> **Problem statement**
Your answer must be an exact copy of the records below.

> **Source records**
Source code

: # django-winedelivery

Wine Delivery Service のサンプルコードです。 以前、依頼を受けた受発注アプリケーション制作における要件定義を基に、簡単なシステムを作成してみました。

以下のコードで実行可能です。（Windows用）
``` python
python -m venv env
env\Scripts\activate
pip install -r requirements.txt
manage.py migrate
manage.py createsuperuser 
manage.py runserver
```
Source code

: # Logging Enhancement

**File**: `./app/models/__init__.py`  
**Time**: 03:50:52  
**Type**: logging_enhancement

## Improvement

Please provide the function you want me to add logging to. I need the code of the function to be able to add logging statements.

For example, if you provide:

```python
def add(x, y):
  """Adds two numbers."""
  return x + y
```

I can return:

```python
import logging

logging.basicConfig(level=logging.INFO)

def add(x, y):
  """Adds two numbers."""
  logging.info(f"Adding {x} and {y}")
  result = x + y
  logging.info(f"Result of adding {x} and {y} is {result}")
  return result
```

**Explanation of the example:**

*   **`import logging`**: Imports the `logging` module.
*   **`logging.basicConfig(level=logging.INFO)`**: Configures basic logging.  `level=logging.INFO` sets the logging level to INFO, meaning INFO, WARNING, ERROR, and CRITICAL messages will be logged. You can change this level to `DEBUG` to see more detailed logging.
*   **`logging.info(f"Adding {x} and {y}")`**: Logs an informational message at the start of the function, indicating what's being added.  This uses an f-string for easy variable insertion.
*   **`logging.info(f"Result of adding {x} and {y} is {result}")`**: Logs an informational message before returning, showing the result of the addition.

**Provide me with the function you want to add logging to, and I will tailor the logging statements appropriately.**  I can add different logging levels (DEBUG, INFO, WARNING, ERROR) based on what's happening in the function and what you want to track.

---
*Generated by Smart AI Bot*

> **Task solution**
Source code

: # django-winedelivery

Wine Delivery Service のサンプルコードです。 以前、依頼を受けた受発注アプリケーション制作における要件定義を基に、簡単なシステムを作成してみました。

以下のコードで実行可能です。（Windows用）
``` python
python -m venv env
env\Scripts\activate
pip install -r requirements.txt
manage.py migrate
manage.py createsuperuser 
manage.py runserver
```
Source code

: # Logging Enhancement

**File**: `./app/models/__init__.py`  
**Time**: 03:50:52  
**Type**: logging_enhancement

## Improvement

Please provide the function you want me to add logging to. I need the code of the function to be able to add logging statements.

For example, if you provide:

```python
def add(x, y):
  """Adds two numbers."""
  return x + y
```

I can return:

```python
import logging

logging.basicConfig(level=logging.INFO)

def add(x, y):
  """Adds two numbers."""
  logging.info(f"Adding {x} and {y}")
  result = x + y
  logging.info(f"Result of adding {x} and {y} is {result}")
  return result
```

**Explanation of the example:**

*   **`import logging`**: Imports the `logging` module.
*   **`logging.basicConfig(level=logging.INFO)`**: Configures basic logging.  `level=logging.INFO` sets the logging level to INFO, meaning INFO, WARNING, ERROR, and CRITICAL messages will be logged. You can change this level to `DEBUG` to see more detailed logging.
*   **`logging.info(f"Adding {x} and {y}")`**: Logs an informational message at the start of the function, indicating what's being added.  This uses an f-string for easy variable insertion.
*   **`logging.info(f"Result of adding {x} and {y} is {result}")`**: Logs an informational message before returning, showing the result of the addition.

**Provide me with the function you want to add logging to, and I will tailor the logging statements appropriately.**  I can add different logging levels (DEBUG, INFO, WARNING, ERROR) based on what's happening in the function and what you want to track.

---
*Generated by Smart AI Bot*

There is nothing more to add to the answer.